Though some senior Israeli defense officials would like Israel to engage in talks with Washington over a security package that would ensure that Israel retain its qualitative military edge in the region, Netanyahu has made clear that he does not believe this is the time to hold those discussions, asking in one interview earlier this week how Israel could possibly be compensated for a nuclear Iran.
Netanyahu and Carter made no statements either before or after the meeting, at the request of the Americans.
Last week statements at a photo opportunity with Netanyahu and visiting British Foreign Secretary Philip Hammond turned into a rare mini-debate between the two men over the Iranian issue, and the Americans were apparently eager to avoid anything similar.
The prime minister said he told Carter the deal will also give the Iranians hundreds of billions of dollars “to bankroll its aggression in the region, and its terrorism around the world.”
“That’s more money for the Iranian Revolutionary Guard, for the Quds Force, for Hezbollah, Hamas and Islamic Jihad, for terrorists in Libya, for Shi’a militia in Iran, for the Houthis in Yemen,” he said.
US Secretary of State John Kerry, who is to be traveling soon to the Persian Gulf states to try and ease their concerns about the deal, related to this argument in an interview in the Saudi-owned Al-Arabiya.
Presented with the argument that Iran will be flush with cash to fund their subversive activities, Kerry said, “Let me ask you a simple question: Who has more cash? Saudi Arabia and the Emirates and Qatar, or Iran?” Maybe those countries, he said, “need to become more proactive in pushing back against activities so people understand they don’t have a free playing field on which to deal.”
Kerry said that while Iran’s military budget is $15 billion a year, that of the Gulf State’s is $130b.
“We think things can be done far more effectively to push back against proxy activities.”
The secretary of state said the military and intelligence assessments in Washington are that if the Arab states “organize themselves correctly,” they “have an untapped potential that is very, very significant to be able to push back against” Iran’s subversive activities.
Asked about Iran Supreme Leader Ayatollah Ali Khamenei’s recent comments that his country’s confrontation with the US will continue, and that Tehran’s policies will not change, Kerry replied that while those comments need to be taken at face value, “often comments are made publicly and things can evolve that are different.”

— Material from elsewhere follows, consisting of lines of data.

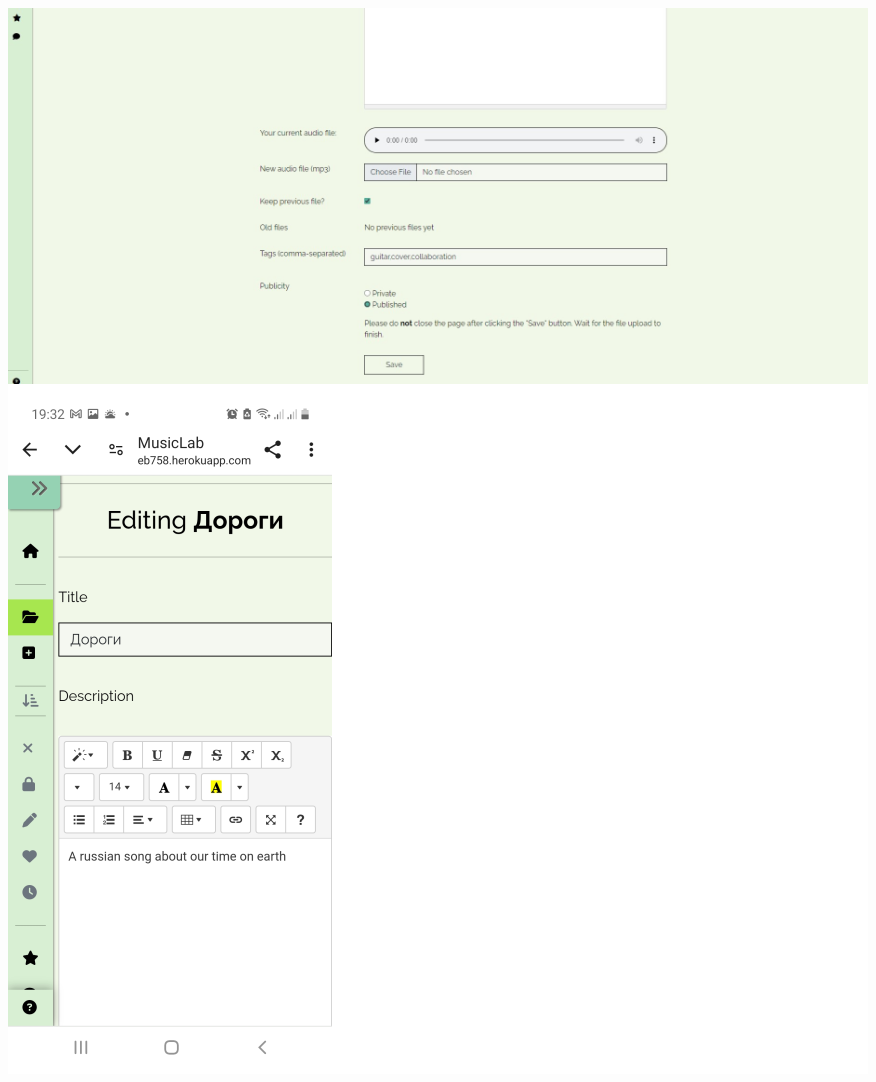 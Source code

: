 ![alt text](static/readme-assets/screenshots/scr-edit-entry-2-desktop.png)

![alt text](static/readme-assets/screenshots/scr-edit-entry-1-mobile.png)
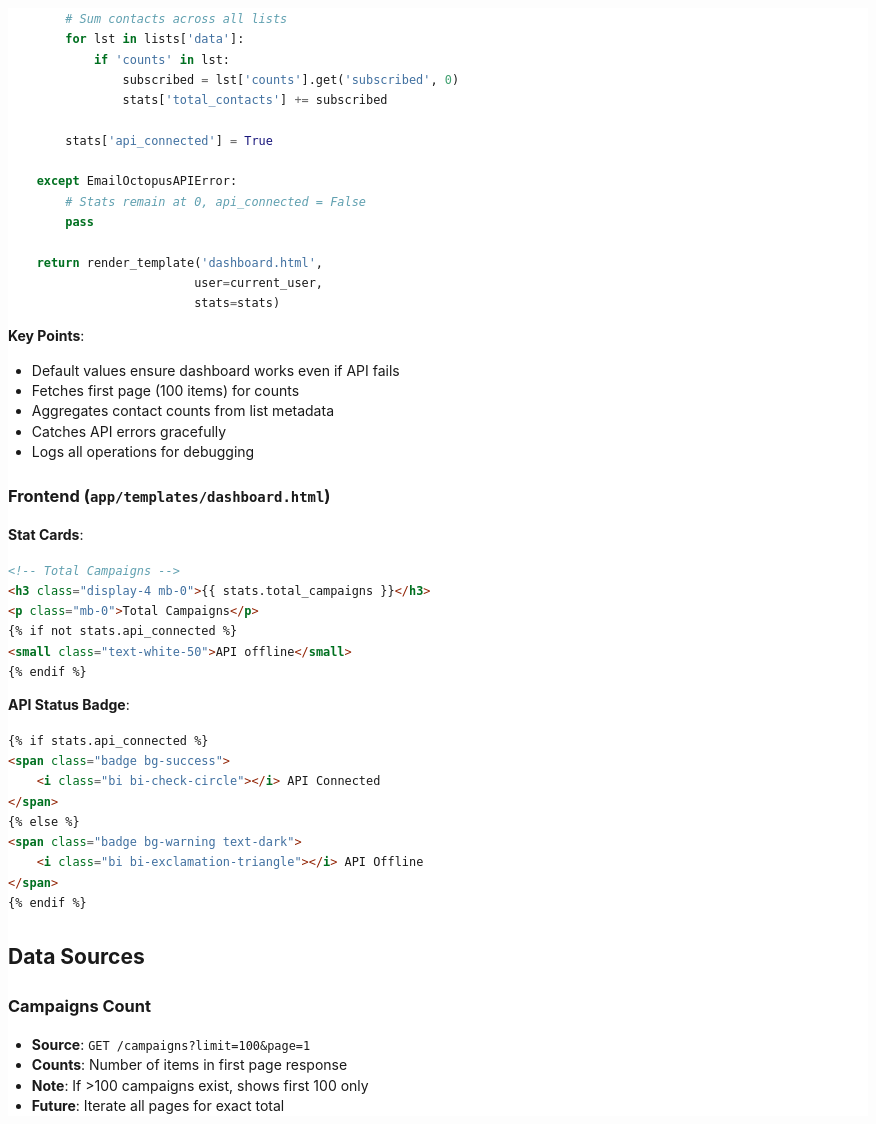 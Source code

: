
 ```python
        # Sum contacts across all lists
        for lst in lists['data']:
            if 'counts' in lst:
                subscribed = lst['counts'].get('subscribed', 0)
                stats['total_contacts'] += subscribed

        stats['api_connected'] = True

    except EmailOctopusAPIError:
        # Stats remain at 0, api_connected = False
        pass

    return render_template('dashboard.html',
                          user=current_user,
                          stats=stats)
```

**Key Points**:
- Default values ensure dashboard works even if API fails
- Fetches first page (100 items) for counts
- Aggregates contact counts from list metadata
- Catches API errors gracefully
- Logs all operations for debugging

### Frontend (`app/templates/dashboard.html`)

**Stat Cards**:
```html
<!-- Total Campaigns -->
<h3 class="display-4 mb-0">{{ stats.total_campaigns }}</h3>
<p class="mb-0">Total Campaigns</p>
{% if not stats.api_connected %}
<small class="text-white-50">API offline</small>
{% endif %}
```

**API Status Badge**:
```html
{% if stats.api_connected %}
<span class="badge bg-success">
    <i class="bi bi-check-circle"></i> API Connected
</span>
{% else %}
<span class="badge bg-warning text-dark">
    <i class="bi bi-exclamation-triangle"></i> API Offline
</span>
{% endif %}
```

## Data Sources

### Campaigns Count
- **Source**: `GET /campaigns?limit=100&page=1`
- **Counts**: Number of items in first page response
- **Note**: If >100 campaigns exist, shows first 100 only
- **Future**: Iterate all pages for exact total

US President Barack Obama – speaking to a veterans convention in Pittsburgh – derided those criticizing the deal as similar to those who “were so quick to go to war” in Iraq, and said “there is a lot of shaky information out there.”
Obama also that in the debate over this deal, “we hear echoes of some of the same policies and mindsets that failed us in the past, and the politicians and pundits that are so quick to reject the possibility of a diplomatic [solution to] Iran’s nuclear program are the same folks that were so quick to go to war in Iraq, and said it would take a few months. We know the consequences of that choice, and what it cost us in blood and treasure.”